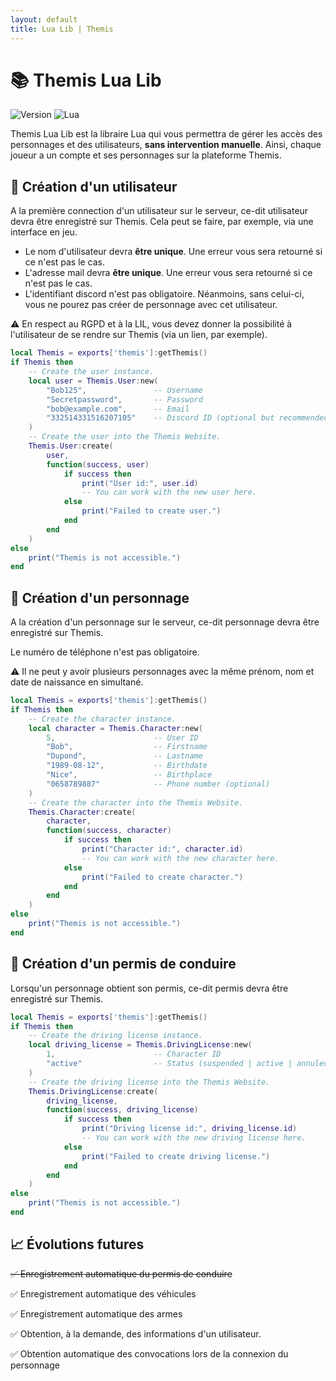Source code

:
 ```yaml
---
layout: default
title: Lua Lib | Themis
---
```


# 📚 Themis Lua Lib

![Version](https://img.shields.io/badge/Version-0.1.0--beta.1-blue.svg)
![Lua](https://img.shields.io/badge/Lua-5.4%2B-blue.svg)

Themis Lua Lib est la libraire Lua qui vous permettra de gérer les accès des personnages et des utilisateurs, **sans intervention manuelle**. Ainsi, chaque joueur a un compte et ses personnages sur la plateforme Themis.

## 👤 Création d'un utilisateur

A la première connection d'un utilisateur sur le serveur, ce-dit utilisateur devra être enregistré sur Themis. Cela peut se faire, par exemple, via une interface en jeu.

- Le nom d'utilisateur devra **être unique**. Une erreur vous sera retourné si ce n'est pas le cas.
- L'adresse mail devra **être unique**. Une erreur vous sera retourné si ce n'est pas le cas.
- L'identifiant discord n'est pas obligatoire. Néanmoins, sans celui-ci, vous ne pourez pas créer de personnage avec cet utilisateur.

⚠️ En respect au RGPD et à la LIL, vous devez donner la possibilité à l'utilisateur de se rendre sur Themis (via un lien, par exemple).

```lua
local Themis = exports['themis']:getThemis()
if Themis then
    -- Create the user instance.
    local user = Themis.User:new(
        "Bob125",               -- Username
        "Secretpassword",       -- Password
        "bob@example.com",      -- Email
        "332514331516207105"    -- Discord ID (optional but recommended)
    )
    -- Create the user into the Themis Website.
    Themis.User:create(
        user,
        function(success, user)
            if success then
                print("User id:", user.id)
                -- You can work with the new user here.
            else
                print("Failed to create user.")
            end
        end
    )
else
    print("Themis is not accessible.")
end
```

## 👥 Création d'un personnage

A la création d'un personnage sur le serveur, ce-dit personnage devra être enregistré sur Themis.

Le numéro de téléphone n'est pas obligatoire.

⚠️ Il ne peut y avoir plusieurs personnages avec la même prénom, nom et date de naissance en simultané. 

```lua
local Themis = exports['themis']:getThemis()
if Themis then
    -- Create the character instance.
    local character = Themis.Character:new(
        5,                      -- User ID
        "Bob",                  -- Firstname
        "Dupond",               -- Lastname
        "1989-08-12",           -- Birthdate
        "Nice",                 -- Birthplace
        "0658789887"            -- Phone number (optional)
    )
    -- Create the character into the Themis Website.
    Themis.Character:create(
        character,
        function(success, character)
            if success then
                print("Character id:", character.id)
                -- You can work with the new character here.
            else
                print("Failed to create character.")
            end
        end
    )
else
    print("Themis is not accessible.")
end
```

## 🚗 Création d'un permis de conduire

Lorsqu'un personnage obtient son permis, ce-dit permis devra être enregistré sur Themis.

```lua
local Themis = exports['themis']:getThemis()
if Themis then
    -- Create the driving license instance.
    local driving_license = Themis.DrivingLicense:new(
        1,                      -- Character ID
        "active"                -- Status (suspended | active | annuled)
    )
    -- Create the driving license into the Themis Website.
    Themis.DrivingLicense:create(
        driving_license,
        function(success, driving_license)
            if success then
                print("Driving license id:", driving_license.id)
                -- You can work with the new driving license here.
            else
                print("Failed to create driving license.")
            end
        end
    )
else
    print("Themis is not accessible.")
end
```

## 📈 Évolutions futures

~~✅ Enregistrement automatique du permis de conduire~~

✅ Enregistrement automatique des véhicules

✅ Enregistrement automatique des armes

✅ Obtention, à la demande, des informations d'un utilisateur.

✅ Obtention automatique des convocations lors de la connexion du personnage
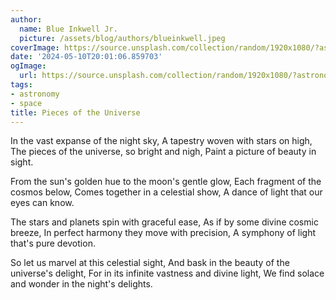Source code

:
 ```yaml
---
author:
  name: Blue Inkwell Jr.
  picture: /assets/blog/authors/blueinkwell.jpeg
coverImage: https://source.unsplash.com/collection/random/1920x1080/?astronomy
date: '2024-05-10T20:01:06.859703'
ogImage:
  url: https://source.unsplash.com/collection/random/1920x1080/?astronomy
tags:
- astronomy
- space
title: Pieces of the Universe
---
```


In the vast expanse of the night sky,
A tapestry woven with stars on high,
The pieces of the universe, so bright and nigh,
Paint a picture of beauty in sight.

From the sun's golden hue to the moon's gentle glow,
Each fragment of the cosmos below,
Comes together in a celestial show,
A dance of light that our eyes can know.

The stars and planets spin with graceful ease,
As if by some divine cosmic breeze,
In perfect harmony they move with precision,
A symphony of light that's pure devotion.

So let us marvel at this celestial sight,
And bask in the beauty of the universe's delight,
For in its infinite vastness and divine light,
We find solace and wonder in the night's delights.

++++++++

### What the task asks
Taking the listing as a whole, count how many of its lines contain the word "unsplash", and reply with that count alone.

### Response to the exercise
2